Sunday, February 02, 2014

Remembering History - Sitting for Justice: Woolworth’s Lunch Counter

It was 54 years ago yesterday that four black college students took the bold step of sitting down at a whites only lunch counter at the Woolworth’s store in Greensboro, North Carolina, and asking for service.  Not surprisingly, their request was rejected.  They were eventually joined in coming days by additional students, including my friend Ann Vernon, the first recipient of the Equality Virginia "Legends" award.  Ultimately, Woolworth capitulated and the lunch counter was desegregated.  Lest we forget, the Bible was used to justify segregation (as it had previously been used to justify slavery) just as the Bible is now used to justify anti-gay discrimination.  Some things change, but not the use of the Bible by the "godly Christians" to justify hate and bigotry.  Here are highlights from the Smithsonian webpage:

On February 1, 1960, four African American college students sat down at a lunch counter at Woolworth’s in Greensboro, North Carolina, and politely asked for service.
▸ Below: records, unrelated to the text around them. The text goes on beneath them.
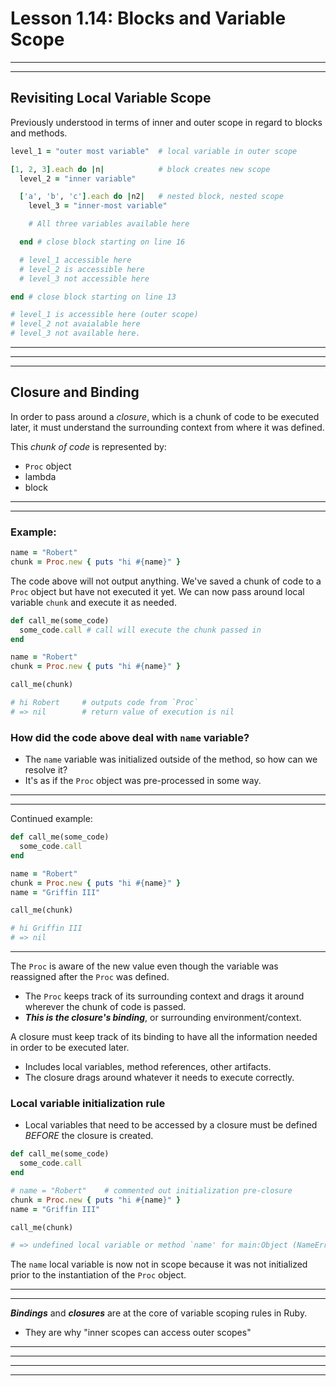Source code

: # Lesson 1.14: Blocks and Variable Scope

---
---

## Revisiting Local Variable Scope

Previously understood in terms of inner and outer scope in regard to blocks and methods.

```ruby 
level_1 = "outer most variable"  # local variable in outer scope 

[1, 2, 3].each do |n|            # block creates new scope
  level_2 = "inner variable" 

  ['a', 'b', 'c'].each do |n2|   # nested block, nested scope
    level_3 = "inner-most variable"

    # All three variables available here

  end # close block starting on line 16

  # level_1 accessible here
  # level_2 is accessible here
  # level_3 not accessible here

end # close block starting on line 13

# level_1 is accessible here (outer scope)
# level_2 not avaialable here 
# level_3 not available here.
```
---
---
---

## Closure and Binding 

In order to pass around a *closure*, which is a chunk of code to be executed later, it must understand the surrounding context from where it was defined. 

This *chunk of code* is represented by: 
  - `Proc` object 
  - lambda 
  - block 

---
---

### Example: 
```ruby 
name = "Robert"
chunk = Proc.new { puts "hi #{name}" }
```

The code above will not output anything. We've saved a chunk of code to a `Proc` object but have not executed it yet. We can now pass around local variable `chunk` and execute it as needed. 

```ruby 
def call_me(some_code)
  some_code.call # call will execute the chunk passed in 
end 

name = "Robert"
chunk = Proc.new { puts "hi #{name}" }

call_me(chunk)

# hi Robert     # outputs code from `Proc`
# => nil        # return value of execution is nil
```

### How did the code above deal with `name` variable?
  - The `name` variable was initialized outside of the method, so how can we resolve it?
  - It's as if the `Proc` object was pre-processed in some way.
---
---

Continued example: 

```ruby 
def call_me(some_code)
  some_code.call
end 

name = "Robert"
chunk = Proc.new { puts "hi #{name}" }
name = "Griffin III"

call_me(chunk)

# hi Griffin III
# => nil 
```
---
The `Proc` is aware of the new value even though the variable was reassigned after the `Proc` was defined.
  - The `Proc` keeps track of its surrounding context and drags it around wherever the chunk of code is passed. 
   - ***This is the closure's binding***, or surrounding environment/context.

A closure must keep track of its binding to have all the information needed in order to be executed later. 
  - Includes local variables, method references, other artifacts.
  - The closure drags around whatever it needs to execute correctly.

### Local variable initialization rule
  - Local variables that need to be accessed by a closure must be defined *BEFORE* the closure is created.
  
```ruby 
def call_me(some_code)
  some_code.call
end 

# name = "Robert"    # commented out initialization pre-closure
chunk = Proc.new { puts "hi #{name}" }
name = "Griffin III"

call_me(chunk)

# => undefined local variable or method `name' for main:Object (NameError)
```
The `name` local variable is now not in scope because it was not initialized prior to the instantiation of the `Proc` object.

---
---

***Bindings*** and ***closures*** are at the core of variable scoping rules in Ruby.
  - They are why "inner scopes can access outer scopes"

---
---
---
---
Their request was refused. When asked to leave, they remained in their seats. Their passive resistance and peaceful sit-down demand helped ignite a youth-led movement to challenge racial inequality throughout the South. 

In Greensboro, hundreds of students, civil rights organizations, churches, and members of the community joined in a six-month-long protest. Their commitment ultimately led to the desegregation of the F. W. Woolworth lunch counter on July 25, 1960.
Note from the photo above how blacks were good enough to prepare food for whites, but not good enough to be served as paying patrons.